Jean-Francois-Marie de Surville, captain,
St. Jean Baptiste (650 tons, 36 guns, taking water)
steps from his longboat in blue velvet suit
crimson cravat to a rocky ledge jutting out
from the beach hand holding on to his natty hat
desperate with forty men dead from scurvy
many scabbed and shivering on their berths
his fear of ambush and attack overridden
by need for water, fresh food, firewood. The chief
steps forward in his dogskin cloak, red ochre topnot
spiral cheeks. He hongis the pakeha, gestures
fearfully at the muskets while the watchful
gathered hapu wave ferns in powhiri but some
with rolling flashing eyes, brandished patu
only stiffen the will of M. de Surville
sailing out of India in search of gold and silver
a rich fabled isle not on the charts
with a cargo of brandy wine opium iron bars...
now he's on the scrounge for water, fresh greens.
His men fill the water barrels and accept kahawai
flapping from the net, watercress and wild celery.
Girls offer themselves, 'showing everything they have'
and gesture towards the bush, but wary sailors stay put.
Surville presents cloth a barrel a bucket an axe
piglets a jacket for the chief. He is curious,
makes daily visits to the captain's cabin,
asks to see a cannon fired and raves over
the waterspout. He returns Surville's stolen knife.
Surville notes the palisaded pa, young kumara gardens
declines the offer of slaves, marvels at scarlet
smoking trees muscling from cliffs. In his log
he writes: 'this bay seems a lovely place.'
* * *
Dark sky, violent north east storm, that chilling
whine in the rigging. The St. Jean Baptiste rolls
and pitches on four metre breaking waves, decks
awash. The master sweats on his berth, his ear
to the shredding gale, dreaming fitfully of cannibal
feasts, black reefs surfacing under the bow.
Ghastly dawn, the ship drags her anchors towards shore.
The skipper shouts the orders (in French of course)
'Raise the foresail...let the anchors go.'
Only two boat lengths from rocks to leeward
'fit to make your hair stand on end'
the drifting ship won't answer the helm
will not make way. Surville looks at his death
down under his tired heart thumps in his chest.

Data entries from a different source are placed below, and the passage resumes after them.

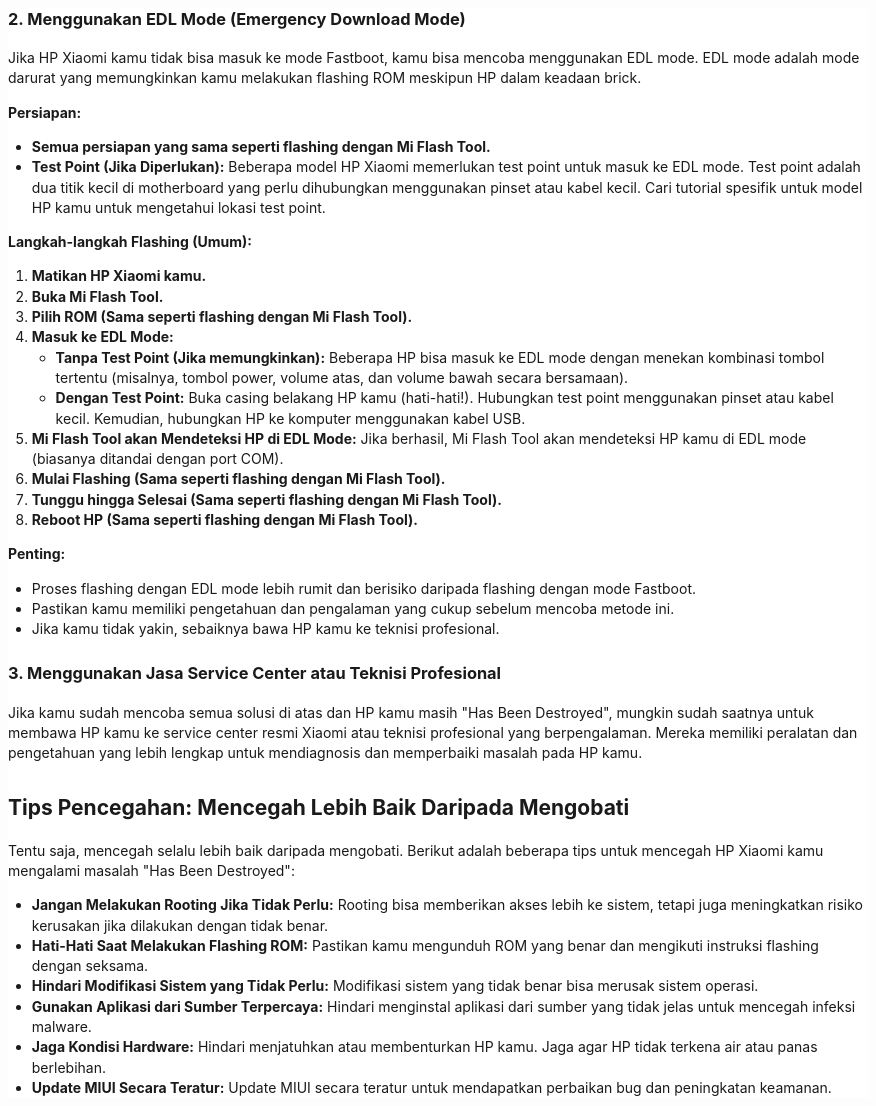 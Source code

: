 ### 2\. Menggunakan EDL Mode (Emergency Download Mode)

Jika HP Xiaomi kamu tidak bisa masuk ke mode Fastboot, kamu bisa mencoba menggunakan EDL mode. EDL mode adalah mode darurat yang memungkinkan kamu melakukan flashing ROM meskipun HP dalam keadaan brick.

**Persiapan:**

- **Semua persiapan yang sama seperti flashing dengan Mi Flash Tool.**
- **Test Point (Jika Diperlukan):** Beberapa model HP Xiaomi memerlukan test point untuk masuk ke EDL mode. Test point adalah dua titik kecil di motherboard yang perlu dihubungkan menggunakan pinset atau kabel kecil. Cari tutorial spesifik untuk model HP kamu untuk mengetahui lokasi test point.

**Langkah-langkah Flashing (Umum):**

1. **Matikan HP Xiaomi kamu.**
2. **Buka Mi Flash Tool.**
3. **Pilih ROM (Sama seperti flashing dengan Mi Flash Tool).**
4. **Masuk ke EDL Mode:**
    - **Tanpa Test Point (Jika memungkinkan):** Beberapa HP bisa masuk ke EDL mode dengan menekan kombinasi tombol tertentu (misalnya, tombol power, volume atas, dan volume bawah secara bersamaan).
    - **Dengan Test Point:** Buka casing belakang HP kamu (hati-hati!). Hubungkan test point menggunakan pinset atau kabel kecil. Kemudian, hubungkan HP ke komputer menggunakan kabel USB.
5. **Mi Flash Tool akan Mendeteksi HP di EDL Mode:** Jika berhasil, Mi Flash Tool akan mendeteksi HP kamu di EDL mode (biasanya ditandai dengan port COM).
6. **Mulai Flashing (Sama seperti flashing dengan Mi Flash Tool).**
7. **Tunggu hingga Selesai (Sama seperti flashing dengan Mi Flash Tool).**
8. **Reboot HP (Sama seperti flashing dengan Mi Flash Tool).**

**Penting:**

- Proses flashing dengan EDL mode lebih rumit dan berisiko daripada flashing dengan mode Fastboot.
- Pastikan kamu memiliki pengetahuan dan pengalaman yang cukup sebelum mencoba metode ini.
- Jika kamu tidak yakin, sebaiknya bawa HP kamu ke teknisi profesional.

### 3\. Menggunakan Jasa Service Center atau Teknisi Profesional

Jika kamu sudah mencoba semua solusi di atas dan HP kamu masih "Has Been Destroyed", mungkin sudah saatnya untuk membawa HP kamu ke service center resmi Xiaomi atau teknisi profesional yang berpengalaman. Mereka memiliki peralatan dan pengetahuan yang lebih lengkap untuk mendiagnosis dan memperbaiki masalah pada HP kamu.

## Tips Pencegahan: Mencegah Lebih Baik Daripada Mengobati

Tentu saja, mencegah selalu lebih baik daripada mengobati. Berikut adalah beberapa tips untuk mencegah HP Xiaomi kamu mengalami masalah "Has Been Destroyed":

- **Jangan Melakukan Rooting Jika Tidak Perlu:** Rooting bisa memberikan akses lebih ke sistem, tetapi juga meningkatkan risiko kerusakan jika dilakukan dengan tidak benar.
- **Hati-Hati Saat Melakukan Flashing ROM:** Pastikan kamu mengunduh ROM yang benar dan mengikuti instruksi flashing dengan seksama.
- **Hindari Modifikasi Sistem yang Tidak Perlu:** Modifikasi sistem yang tidak benar bisa merusak sistem operasi.
- **Gunakan Aplikasi dari Sumber Terpercaya:** Hindari menginstal aplikasi dari sumber yang tidak jelas untuk mencegah infeksi malware.
- **Jaga Kondisi Hardware:** Hindari menjatuhkan atau membenturkan HP kamu. Jaga agar HP tidak terkena air atau panas berlebihan.
- **Update MIUI Secara Teratur:** Update MIUI secara teratur untuk mendapatkan perbaikan bug dan peningkatan keamanan.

By fractions the bow starts to point. They run
with the wind like a frightened goose, to Whatuwhiwhi...
* * *
The missing ship's yawl is spotted on Tokerau beach.

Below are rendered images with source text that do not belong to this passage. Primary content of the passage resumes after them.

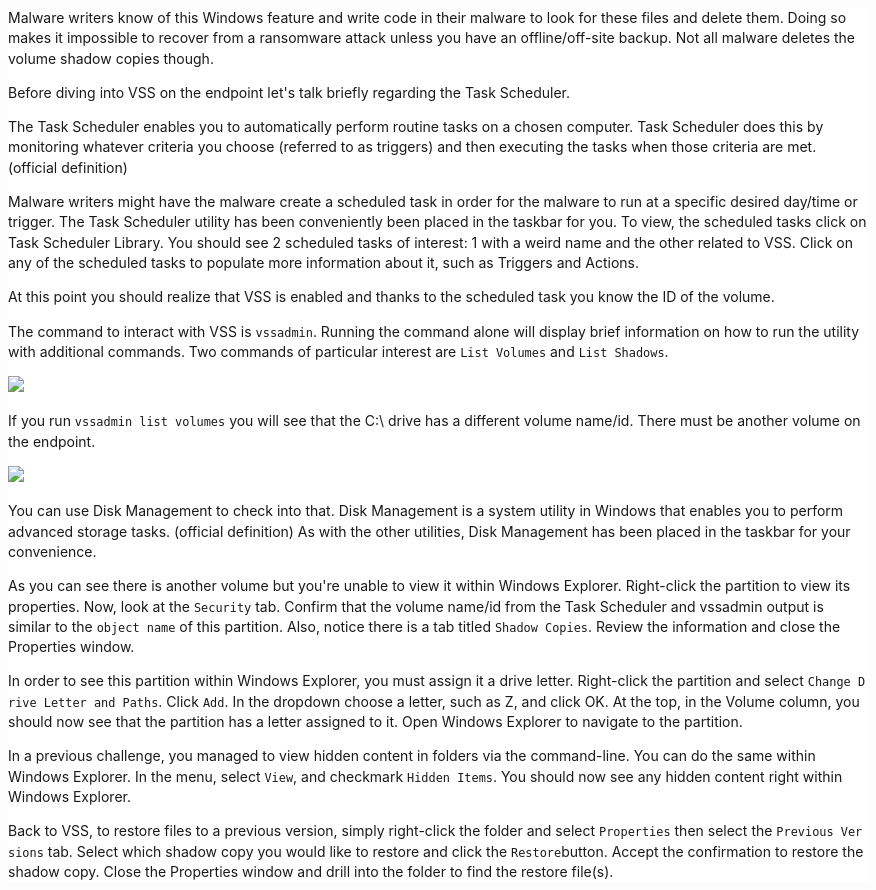 Malware writers know of this Windows feature and write code in their malware to look for these files and delete them. Doing so makes it impossible to recover from a ransomware attack unless you have an offline/off-site backup. Not all malware deletes the volume shadow copies though.

Before diving into VSS on the endpoint let's talk briefly regarding the Task Scheduler.

The Task Scheduler enables you to automatically perform routine tasks on a chosen computer. Task Scheduler does this by monitoring whatever criteria you choose (referred to as triggers) and then executing the tasks when those criteria are met. (official definition)

Malware writers might have the malware create a scheduled task in order for the malware to run at a specific desired day/time or trigger. The Task Scheduler utility has been conveniently been placed in the taskbar for you. To view, the scheduled tasks click on Task Scheduler Library.  You should see 2 scheduled tasks of interest: 1 with a weird name and the other related to VSS. Click on any of the scheduled tasks to populate more information about it, such as Triggers and Actions.

At this point you should realize that VSS is enabled and thanks to the scheduled task you know the ID of the volume.

The command to interact with VSS is `vssadmin`. Running the command alone will display brief information on how to run the utility with additional commands. Two commands of particular interest are `List Volumes` and `List Shadows`.

![](https://assets.tryhackme.com/additional/sam-aoc2020/vssadmin1.png)

If you run `vssadmin list volumes` you will see that the C:\ drive has a different volume name/id. There must be another volume on the endpoint.

![](https://assets.tryhackme.com/additional/sam-aoc2020/vssadmin2.png)

You can use Disk Management to check into that. Disk Management is a system utility in Windows that enables you to perform advanced storage tasks. (official definition) As with the other utilities, Disk Management has been placed in the taskbar for your convenience.

As you can see there is another volume but you're unable to view it within Windows Explorer. Right-click the partition to view its properties. Now, look at the `Security` tab. Confirm that the volume name/id from the Task Scheduler and vssadmin output is similar to the `object name` of this partition.  Also, notice there is a tab titled `Shadow Copies`. Review the information and close the Properties window.

In order to see this partition within Windows Explorer, you must assign it a drive letter. Right-click the partition and select `Change Drive Letter and Paths`.  Click `Add`.  In the dropdown choose a letter, such as Z, and click OK.  At the top, in the Volume column, you should now see that the partition has a letter assigned to it. Open Windows Explorer to navigate to the partition.

In a previous challenge, you managed to view hidden content in folders via the command-line. You can do the same within Windows Explorer. In the menu, select `View`, and checkmark  `Hidden Items`. You should now see any hidden content right within Windows Explorer.

Back to VSS, to restore files to a previous version, simply right-click the folder and select `Properties` then select the `Previous Versions` tab.  Select which shadow copy you would like to restore and click the `Restore`button. Accept the confirmation to restore the shadow copy. Close the Properties window and drill into the folder to find the restore file(s).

Longboat lowered, skipper and oarsmen waste no time
but the only trace they find is the imprint across
dunes to a creek. The overstretched rationality
of Jean-Francois-Marie de Surville snaps.
His officers say he has been too soft, do they?

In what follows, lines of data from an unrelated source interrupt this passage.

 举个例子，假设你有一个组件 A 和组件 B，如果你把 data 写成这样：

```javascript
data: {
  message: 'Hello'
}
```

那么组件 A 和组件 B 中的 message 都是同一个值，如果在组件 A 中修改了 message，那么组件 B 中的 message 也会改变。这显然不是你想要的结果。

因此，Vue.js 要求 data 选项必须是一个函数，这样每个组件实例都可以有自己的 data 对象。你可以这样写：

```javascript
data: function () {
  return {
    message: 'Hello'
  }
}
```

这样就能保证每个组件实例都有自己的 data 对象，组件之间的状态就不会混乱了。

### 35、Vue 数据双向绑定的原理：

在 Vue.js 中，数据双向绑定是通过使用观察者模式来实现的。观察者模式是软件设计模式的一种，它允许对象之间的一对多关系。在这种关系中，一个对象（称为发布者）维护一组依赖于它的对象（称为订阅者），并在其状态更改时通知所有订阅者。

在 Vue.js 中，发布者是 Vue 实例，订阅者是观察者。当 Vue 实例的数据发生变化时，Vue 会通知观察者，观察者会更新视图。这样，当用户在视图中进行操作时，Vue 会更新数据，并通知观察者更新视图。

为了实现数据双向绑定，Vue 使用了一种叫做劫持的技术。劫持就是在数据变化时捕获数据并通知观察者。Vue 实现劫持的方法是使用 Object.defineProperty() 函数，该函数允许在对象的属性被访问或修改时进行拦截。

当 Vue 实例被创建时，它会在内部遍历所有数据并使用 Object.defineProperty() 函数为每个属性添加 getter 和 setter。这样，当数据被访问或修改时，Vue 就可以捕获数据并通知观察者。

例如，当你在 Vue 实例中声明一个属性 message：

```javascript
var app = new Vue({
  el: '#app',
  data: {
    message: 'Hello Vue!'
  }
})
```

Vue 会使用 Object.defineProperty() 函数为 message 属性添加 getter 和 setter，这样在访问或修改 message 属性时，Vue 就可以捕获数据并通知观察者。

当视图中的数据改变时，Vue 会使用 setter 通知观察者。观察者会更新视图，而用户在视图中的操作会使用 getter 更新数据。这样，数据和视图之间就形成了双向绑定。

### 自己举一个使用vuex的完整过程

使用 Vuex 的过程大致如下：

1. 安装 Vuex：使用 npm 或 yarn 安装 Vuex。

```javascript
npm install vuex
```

Enough. A chief who approaches carrying a green branch
is seized, whare storehouses waka and nets set alight.
European violence comes to Tai Tokerau, the place ablaze
the chief abducted (and dead from scurvy in ten weeks).
Surville puts to sea toute de suite of course
he drowns soon enough in Peruvian surf, the bar of Chilca,
as he rows ashore to get help from the Spanish consul
dressed to the nines with sword and military medal.
His legend survives with the people of Tai Tokerau:
'We fed these salts from the other side of the sea
who were sick, we were kind to them but the chief
Ranginui was taken by them without any reason
and the vessel was lost to sight out far on the sea.'
A motor inn (so called) with a reputation
for erratic cooking bears Surville's name.
One of his anchors is in the museum at Kaitaia.